What else could we expect, living as we all did -- in sin -- in mortal sin?
I am punished rightly.'

She told me all about poor mother's death. She never held up her head
after she heard of Jim's death. She never said a hard word about any one.
It was God's will, she thought, and only for His mercy
things might have gone worse. The only pleasure she had in her last days
was in petting Jim's boy. He was a fine little chap, and had eyes
like his father, poor old Jim! Then Aileen broke down altogether,
and it was a while before she could speak again.

Jeanie was the same as she had been from the first, only so quiet
they could hardly know how much she felt. She wouldn't leave
the little cottage where she had been so happy with Jim, and liked to work
in the chair opposite to where Jim used to sit and smoke his pipe
in the evenings. Most of her friends lived in Melbourne,
and she reckoned to stay there for the rest of her life.

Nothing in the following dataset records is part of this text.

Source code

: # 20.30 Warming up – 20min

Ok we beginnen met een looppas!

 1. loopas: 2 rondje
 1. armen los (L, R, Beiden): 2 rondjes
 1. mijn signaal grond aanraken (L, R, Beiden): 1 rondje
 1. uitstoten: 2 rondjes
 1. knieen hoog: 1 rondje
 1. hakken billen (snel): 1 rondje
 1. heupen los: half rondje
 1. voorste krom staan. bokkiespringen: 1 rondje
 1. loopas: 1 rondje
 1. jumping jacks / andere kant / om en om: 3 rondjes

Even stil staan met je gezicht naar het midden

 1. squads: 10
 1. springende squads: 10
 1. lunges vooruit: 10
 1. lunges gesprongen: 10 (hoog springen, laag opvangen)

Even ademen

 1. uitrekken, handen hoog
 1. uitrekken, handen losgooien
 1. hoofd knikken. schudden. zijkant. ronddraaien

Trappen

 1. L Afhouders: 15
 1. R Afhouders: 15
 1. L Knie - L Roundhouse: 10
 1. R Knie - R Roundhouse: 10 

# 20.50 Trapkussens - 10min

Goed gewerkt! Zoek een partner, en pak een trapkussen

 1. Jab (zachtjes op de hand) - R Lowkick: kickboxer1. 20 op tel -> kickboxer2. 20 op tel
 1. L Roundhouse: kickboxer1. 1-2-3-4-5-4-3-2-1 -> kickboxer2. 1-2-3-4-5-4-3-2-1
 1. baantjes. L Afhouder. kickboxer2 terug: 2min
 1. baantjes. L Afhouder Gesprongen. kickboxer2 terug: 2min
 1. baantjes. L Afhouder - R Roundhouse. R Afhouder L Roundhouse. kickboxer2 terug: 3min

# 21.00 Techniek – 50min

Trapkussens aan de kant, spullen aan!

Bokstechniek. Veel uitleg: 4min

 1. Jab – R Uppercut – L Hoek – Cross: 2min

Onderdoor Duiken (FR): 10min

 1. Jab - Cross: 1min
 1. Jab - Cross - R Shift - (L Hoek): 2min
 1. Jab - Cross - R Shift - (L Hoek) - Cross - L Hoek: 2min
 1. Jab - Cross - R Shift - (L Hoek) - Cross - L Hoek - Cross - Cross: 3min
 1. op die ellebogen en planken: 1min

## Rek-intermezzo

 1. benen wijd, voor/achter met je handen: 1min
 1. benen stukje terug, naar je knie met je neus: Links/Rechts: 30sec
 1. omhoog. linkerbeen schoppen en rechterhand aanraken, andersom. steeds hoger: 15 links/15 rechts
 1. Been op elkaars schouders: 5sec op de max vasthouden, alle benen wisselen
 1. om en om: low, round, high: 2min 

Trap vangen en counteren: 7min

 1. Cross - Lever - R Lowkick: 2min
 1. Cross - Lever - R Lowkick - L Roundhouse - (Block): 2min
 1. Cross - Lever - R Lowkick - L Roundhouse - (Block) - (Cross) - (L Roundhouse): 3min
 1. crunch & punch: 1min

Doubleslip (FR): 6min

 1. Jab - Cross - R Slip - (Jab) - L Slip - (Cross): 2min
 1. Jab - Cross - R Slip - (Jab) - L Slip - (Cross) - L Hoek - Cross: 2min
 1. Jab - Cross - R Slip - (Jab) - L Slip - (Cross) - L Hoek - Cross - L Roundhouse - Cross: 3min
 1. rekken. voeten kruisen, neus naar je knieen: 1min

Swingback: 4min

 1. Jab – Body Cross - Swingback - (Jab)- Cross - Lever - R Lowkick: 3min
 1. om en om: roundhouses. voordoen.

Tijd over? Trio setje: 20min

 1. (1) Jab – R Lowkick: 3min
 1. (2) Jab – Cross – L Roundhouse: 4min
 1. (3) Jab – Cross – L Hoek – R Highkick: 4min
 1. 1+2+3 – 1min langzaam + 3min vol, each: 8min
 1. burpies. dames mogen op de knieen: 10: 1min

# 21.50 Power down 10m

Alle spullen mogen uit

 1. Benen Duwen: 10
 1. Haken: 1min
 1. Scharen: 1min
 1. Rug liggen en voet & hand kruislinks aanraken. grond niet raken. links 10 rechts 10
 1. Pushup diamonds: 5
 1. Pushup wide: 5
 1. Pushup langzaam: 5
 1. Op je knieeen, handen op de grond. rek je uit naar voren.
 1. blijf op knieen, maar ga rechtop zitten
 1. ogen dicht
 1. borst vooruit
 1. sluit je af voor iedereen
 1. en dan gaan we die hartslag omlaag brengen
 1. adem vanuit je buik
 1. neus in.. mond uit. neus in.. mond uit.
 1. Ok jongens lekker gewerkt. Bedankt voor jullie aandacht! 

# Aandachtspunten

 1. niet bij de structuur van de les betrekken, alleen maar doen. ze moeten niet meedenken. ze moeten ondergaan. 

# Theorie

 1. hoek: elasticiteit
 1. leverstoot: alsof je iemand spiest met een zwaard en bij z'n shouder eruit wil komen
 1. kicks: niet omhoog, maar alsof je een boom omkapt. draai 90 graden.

As to father, they had never heard a word from him -- hardly knew
whether he was dead or alive. There was some kind of report
that Warrigal had been seen making towards Nulla Mountain,
looking very weak and miserable, on a knocked-up horse; but they did not know
whether it was true or false.

Poor Aileen stopped till we were all locked up for the night. She seemed
as if she couldn't bear to leave me. She had no more hope or tie in life,
she said. I was the only one of her people she was likely to see again,
and this was the last time -- the last time.

`Oh, Dick! oh, my poor lost brother,' she said, `how clearly
I seem to see all things now. Why could we not do so before?
I have had my sinful worldly dream of happiness, and death has ended it.
When I heard of his death and Jim's my heart turned to stone.
All the strength I have shall be given to religion from this out.
I can ease my heart and mortify the flesh for the good of my soul.
To God -- to the Holy Virgin -- who hears the sorrows of such as me,
I can pray day and night for their souls' welfare -- for mine, for yours.
And oh, Dick! think when that day, that dreadful day, comes that Aileen is
praying for you -- will pray for you till her own miserable life ends.
And now good-bye; we shall meet on this earth no more.
Pray -- say that you will pray -- pray now that we may meet in heaven.'

She half drew me to my knees. She knelt down herself
on the cold stone floor of the cell; and I -- well -- I seemed to remember
the old days when we were both children and used to kneel down
by mother's bed, the three of us, Aileen in the middle and one of us boys
on each side. The old time came back to me, and I cried like a child.